Universal energy access: combining public and private sector efforts

Donors, governments and businesses need to collaborate more strategically to finance pro-poor energy access. This is a key message from a new IIED discussion paper Sharing the Load.

Emma Wilson's picture
Blog by 
Emma Wilson
30 September 2014
Low-cost solar lanterns enable a boy to study at home in the small village of Shidhulai in the Natore District of northwestern Bangladesh (Photo: G.M.B. Akash/PANOS)

Low-cost solar lanterns enable a boy to study at home in the small village of Shidhulai in the Natore District of northwestern Bangladesh (Photo: G.M.B. Akash/PANOS)

The world expects the private sector to help deliver universal energy access — not necessarily because it's best placed to do the job, but because public finance alone can't. But the task is not simple, as we explore in Sharing the Load.

The idea behind Sharing the Load is to trigger discussion and sharing of ideas, and we look forward to hearing from you in the comments section below this blog.

What is the problem?

Public and private finance for energy access is often directed towards large-scale infrastructure and on-grid distribution, where commercial viability and returns are assured.

Decentralised and low-income markets tend to be neglected because investments here are long term, low return and high risk. Yet there are innovative energy enterprises in developing countries, including those supported by the Ashden Awards. Such markets need time to mature, but there is increasing interest from impact investors (PDF)

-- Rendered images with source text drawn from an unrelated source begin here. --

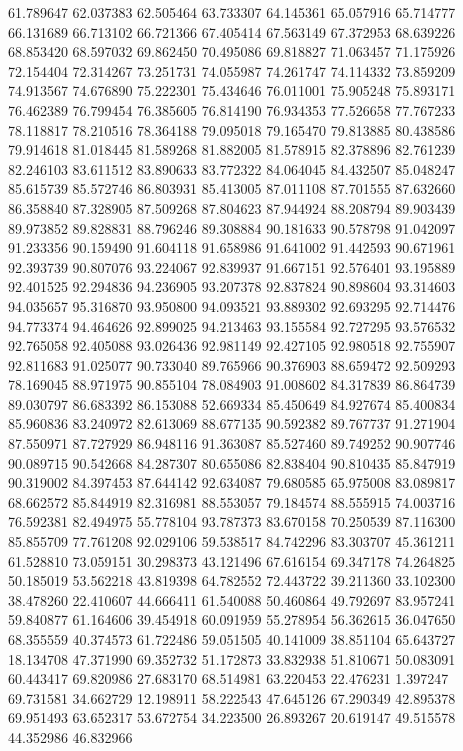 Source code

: 61.789647
62.037383
62.505464
63.733307
64.145361
65.057916
65.714777
66.131689
66.713102
66.721366
67.405414
67.563149
67.372953
68.639226
68.853420
68.597032
69.862450
70.495086
69.818827
71.063457
71.175926
72.154404
72.314267
73.251731
74.055987
74.261747
74.114332
73.859209
74.913567
74.676890
75.222301
75.434646
76.011001
75.905248
75.893171
76.462389
76.799454
76.385605
76.814190
76.934353
77.526658
77.767233
78.118817
78.210516
78.364188
79.095018
79.165470
79.813885
80.438586
79.914618
81.018445
81.589268
81.882005
81.578915
82.378896
82.761239
82.246103
83.611512
83.890633
83.772322
84.064045
84.432507
85.048247
85.615739
85.572746
86.803931
85.413005
87.011108
87.701555
87.632660
86.358840
87.328905
87.509268
87.804623
87.944924
88.208794
89.903439
89.973852
89.828831
88.796246
89.308884
90.181633
90.578798
91.042097
91.233356
90.159490
91.604118
91.658986
91.641002
91.442593
90.671961
92.393739
90.807076
93.224067
92.839937
91.667151
92.576401
93.195889
92.401525
92.294836
94.236905
93.207378
92.837824
90.898604
93.314603
94.035657
95.316870
93.950800
94.093521
93.889302
92.693295
92.714476
94.773374
94.464626
92.899025
94.213463
93.155584
92.727295
93.576532
92.765058
92.405088
93.026436
92.981149
92.427105
92.980518
92.755907
92.811683
91.025077
90.733040
89.765966
90.376903
88.659472
92.509293
78.169045
88.971975
90.855104
78.084903
91.008602
84.317839
86.864739
89.030797
86.683392
86.153088
52.669334
85.450649
84.927674
85.400834
85.960836
83.240972
82.613069
88.677135
90.592382
89.767737
91.271904
87.550971
87.727929
86.948116
91.363087
85.527460
89.749252
90.907746
90.089715
90.542668
84.287307
80.655086
82.838404
90.810435
85.847919
90.319002
84.397453
87.644142
92.634087
79.680585
65.975008
83.089817
68.662572
85.844919
82.316981
88.553057
79.184574
88.555915
74.003716
76.592381
82.494975
55.778104
93.787373
83.670158
70.250539
87.116300
85.855709
77.761208
92.029106
59.538517
84.742296
83.303707
45.361211
61.528810
73.059151
30.298373
43.121496
67.616154
69.347178
74.264825
50.185019
53.562218
43.819398
64.782552
72.443722
39.211360
33.102300
38.478260
22.410607
44.666411
61.540088
50.460864
49.792697
83.957241
59.840877
61.164606
39.454918
60.091959
55.278954
56.362615
36.047650
68.355559
40.374573
61.722486
59.051505
40.141009
38.851104
65.643727
18.134708
47.371990
69.352732
51.172873
33.832938
51.810671
50.083091
60.443417
69.820986
27.683170
68.514981
63.220453
22.476231
1.397247
69.731581
34.662729
12.198911
58.222543
47.645126
67.290349
42.895378
69.951493
63.652317
53.672754
34.223500
26.893267
20.619147
49.515578
44.352986
46.832966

Businesses need paying customers to cover their costs and risks. By engaging closely with those customers, businesses can design goods and services to be affordable and desirable, to stimulate 'willingness to pay'. Yet businesses that try to serve poor customers at the 'base of the (economic) pyramid', often end up serving less poor customers (those who can pay enough to ensure the business succeeds).

This is not necessarily a bad thing – private businesses drive development by serving populations that, while not living in acute poverty, still lack access to modern energy services.

Innovation

Innovations, such as crowdfunding, pay-as-you-go payment schemes, and real-time monitoring technologies are helping private sector initiatives to build low-income markets. Social entrepreneurs and public-private partnerships (PPPs) are more likely to reach the poorer populations as they are driven by social as well as business objectives. But eventually even these models need to be financially self-sustaining, especially if they seek loans to scale up their activities.

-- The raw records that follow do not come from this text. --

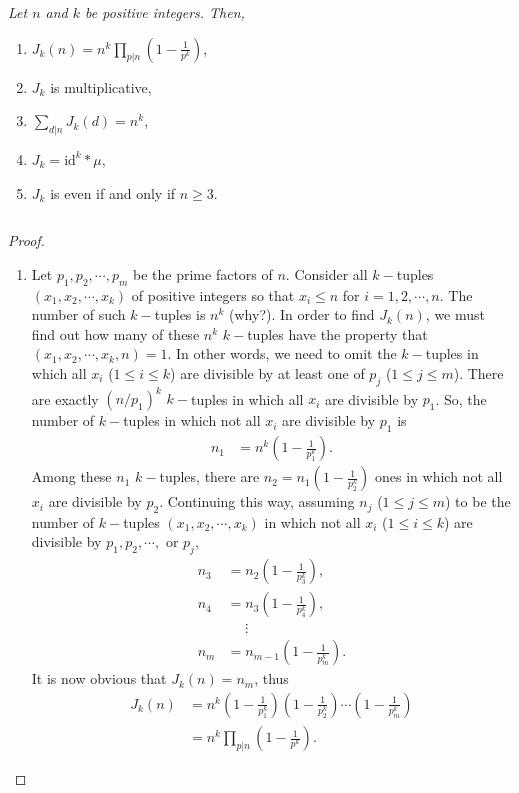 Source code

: \documentclass[12pt]{subfile}
\begin{document}
	
		\begin{theorem} \slshape
			Let $n$ and $k$ be positive integers. Then,
				\begin{enumerate}
					\item $\displaystyle J_k(n) = n^k \prod\limits_{p|n} \left(1 - \frac{1}{p^k}\right)$,					
					\item $J_k$ is multiplicative,
					\item $\displaystyle \sum_{d|n} J_k(d) = n^k$,
					\item $J_k = \text{id}^k \ast \mu$,
					\item $J_k$ is even if and only if $n \geq 3$.
				\end{enumerate}
		\end{theorem}
$ $

		\begin{proof}
			$ $
			\begin{enumerate}
				\item Let $p_1,p_2,\cdots,p_m$ be the prime factors of $n$. Consider all $k-$tuples $(x_1,x_2,\cdots,x_k)$ of positive integers so that $x_i\leq n$ for $i=1,2,\cdots,n$. The number of such $k-$tuples is $n^k$ (why?). In order to find $J_k(n)$, we must find out how many of these $n^k$ $k-$tuples have the property that $(x_1,x_2,\cdots,x_k,n)=1$. In other words, we need to omit the $k-$tuples in which all $x_i$ ($1 \leq i \leq k$) are divisible by at least one of $p_j$ ($1 \leq j \leq m$). There are exactly $(n/p_1)^k$ $k-$tuples in which all $x_i$ are divisible by $p_1$. So, the number of $k-$tuples in which not all $x_i$ are divisible by $p_1$ is
					\begin{align*}
						n_1 &= n^k \left(1 - \frac{1}{p_1^k}\right).
					\end{align*}
				Among these $n_1$ $k-$tuples, there are $n_2 = n_1\left(1 - \frac{1}{p_2^k}\right)$ ones in which not all $x_i$ are divisible by $p_2$. Continuing this way, assuming $n_j$ ($1 \leq j \leq m$) to be the number of $k-$tuples $(x_1,x_2,\cdots,x_k)$ in which not all $x_i$ ($1 \leq i \leq k$) are divisible by $p_1, p_2, \cdots, $ or $p_j$,
					\begin{align*}
						n_3 &= n_2 \left(1 - \frac{1}{p_3^k}\right),\\
						n_4 &= n_3 \left(1 - \frac{1}{p_4^k}\right),\\
						&\phantom{=}\vdots\\
						n_m &= n_{m-1} \left(1 - \frac{1}{p_m^k}\right).
					\end{align*}
				It is now obvious that $J_k(n)=n_m$, thus
					\begin{align*}
						J_k(n) &= n^k \left(1 - \frac{1}{p_1^k}\right) \left(1 - \frac{1}{p_2^k}\right)\cdots \left(1 - \frac{1}{p_m^k}\right)\\
							   &= n^k \prod\limits_{p|n} \left(1 - \frac{1}{p^k}\right).
					\end{align*}
				

\end{enumerate}
\end{proof}
\end{document}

Sharing the Load highlights opportunities and challenges encountered in the low-income and subsistence-level energy markets. For example, angel investors are providing loans to Village Infrastructure to finance solar lamp enterprises in poor communities; crowdfunding platforms like Sunfunder are raising investment for social enterprise organisations such as SolarAid's SunnyMoney to promote the sale of solar lamps; support hubs such as S3IDF are helping small enterprises; and organisations such as Impact Carbon are exploring voluntary carbon markets to support efficient stove businesses.

But these initiatives frequently rely on government and donor funds for start-up and scale-up activities, research and development, and monitoring and evaluation.

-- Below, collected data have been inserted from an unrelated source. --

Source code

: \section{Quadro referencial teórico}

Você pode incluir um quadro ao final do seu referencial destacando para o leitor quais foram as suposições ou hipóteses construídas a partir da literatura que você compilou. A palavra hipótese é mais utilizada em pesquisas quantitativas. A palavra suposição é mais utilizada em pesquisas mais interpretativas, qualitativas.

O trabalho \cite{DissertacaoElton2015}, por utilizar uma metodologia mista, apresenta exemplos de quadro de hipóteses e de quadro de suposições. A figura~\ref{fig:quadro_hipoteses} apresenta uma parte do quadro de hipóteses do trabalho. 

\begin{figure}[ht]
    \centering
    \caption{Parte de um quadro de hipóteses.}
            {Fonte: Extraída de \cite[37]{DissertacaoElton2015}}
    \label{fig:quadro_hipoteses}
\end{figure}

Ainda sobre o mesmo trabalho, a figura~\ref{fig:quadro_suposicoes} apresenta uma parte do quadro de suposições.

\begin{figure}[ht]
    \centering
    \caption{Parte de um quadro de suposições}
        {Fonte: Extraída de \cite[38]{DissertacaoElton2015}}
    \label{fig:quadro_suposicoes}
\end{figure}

More public funds are becoming available to support energy projects in developing countries, from the Climate Investment Funds (CIFs) (PDF) and the Green Climate Fund to public pension funds and sovereign wealth funds.

A key challenge is in-country distribution – how will these instruments channel funds to serve the poor, and to support small-scale enterprise? Our report explores some established and emerging donor-led programmes supporting private enterprise, including Infrastructure Development Company Limited (IDCOL) in Bangladesh; the Central Renewable Energy Fund of Nepal (CREF); and the Scaling up Renewable Energy Programme in Low-Income Countries (SREP) in Ethiopia, Honduras, Kenya, the Maldives, Mali and Nepal.

Action and improvement

We concluded that governments and donors need to understand more about how to stimulate large- and small-scale private investment to deliver development goals – and when to target public funds to meet the needs of the most vulnerable.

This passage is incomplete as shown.